#### Task to carry out:
Leave out all pictures while repeating the records exactly and completely.
========================================================================
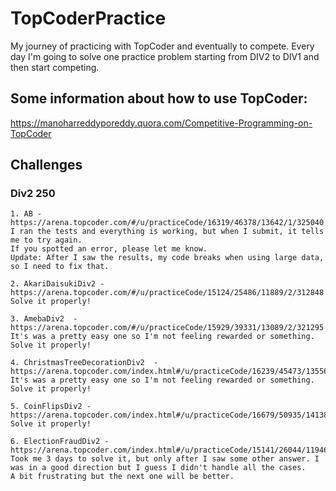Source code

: # TopCoderPractice
My journey of practicing with TopCoder and eventually to compete.
Every day I'm going to solve one practice problem starting from DIV2 to DIV1 and then start competing.

## Some information about how to use TopCoder:
https://manoharreddyporeddy.quora.com/Competitive-Programming-on-TopCoder


## Challenges


### Div2 250
	1. AB - https://arena.topcoder.com/#/u/practiceCode/16319/46378/13642/1/325040
	I ran the tests and everything is working, but when I submit, it tells me to try again.
	If you spotted an error, please let me know.
	Update: After I saw the results, my code breaks when using large data, so I need to fix that. 
	
	2. AkariDaisukiDiv2 - https://arena.topcoder.com/#/u/practiceCode/15124/25486/11889/2/312848
	Solve it properly!
	
	3. AmebaDiv2  - https://arena.topcoder.com/#/u/practiceCode/15929/39331/13089/2/321295
	It's was a pretty easy one so I'm not feeling rewarded or something.
	Solve it properly!
	
	4. ChristmasTreeDecorationDiv2  - https://arena.topcoder.com/index.html#/u/practiceCode/16239/45473/13556/2/324451
	It's was a pretty easy one so I'm not feeling rewarded or something.
	Solve it properly!
	
	5. CoinFlipsDiv2 - https://arena.topcoder.com/index.html#/u/practiceCode/16679/50935/14138/2/328075
	Solve it properly!
	
	6. ElectionFraudDiv2 - https://arena.topcoder.com/index.html#/u/practiceCode/15141/26044/11946/2/313156
	Took me 3 days to solve it, but only after I saw some other answer. I was in a good direction but I guess I didn't handle all the cases.
	A bit frustrating but the next one will be better.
========================================================================
#### Response area:
Source code

: # TopCoderPractice
My journey of practicing with TopCoder and eventually to compete.
Every day I'm going to solve one practice problem starting from DIV2 to DIV1 and then start competing.

## Some information about how to use TopCoder:
https://manoharreddyporeddy.quora.com/Competitive-Programming-on-TopCoder


## Challenges


### Div2 250
	1. AB - https://arena.topcoder.com/#/u/practiceCode/16319/46378/13642/1/325040
	I ran the tests and everything is working, but when I submit, it tells me to try again.
	If you spotted an error, please let me know.
	Update: After I saw the results, my code breaks when using large data, so I need to fix that. 
	
	2. AkariDaisukiDiv2 - https://arena.topcoder.com/#/u/practiceCode/15124/25486/11889/2/312848
	Solve it properly!
	
	3. AmebaDiv2  - https://arena.topcoder.com/#/u/practiceCode/15929/39331/13089/2/321295
	It's was a pretty easy one so I'm not feeling rewarded or something.
	Solve it properly!
	
	4. ChristmasTreeDecorationDiv2  - https://arena.topcoder.com/index.html#/u/practiceCode/16239/45473/13556/2/324451
	It's was a pretty easy one so I'm not feeling rewarded or something.
	Solve it properly!
	
	5. CoinFlipsDiv2 - https://arena.topcoder.com/index.html#/u/practiceCode/16679/50935/14138/2/328075
	Solve it properly!
	
	6. ElectionFraudDiv2 - https://arena.topcoder.com/index.html#/u/practiceCode/15141/26044/11946/2/313156
	Took me 3 days to solve it, but only after I saw some other answer. I was in a good direction but I guess I didn't handle all the cases.
	A bit frustrating but the next one will be better.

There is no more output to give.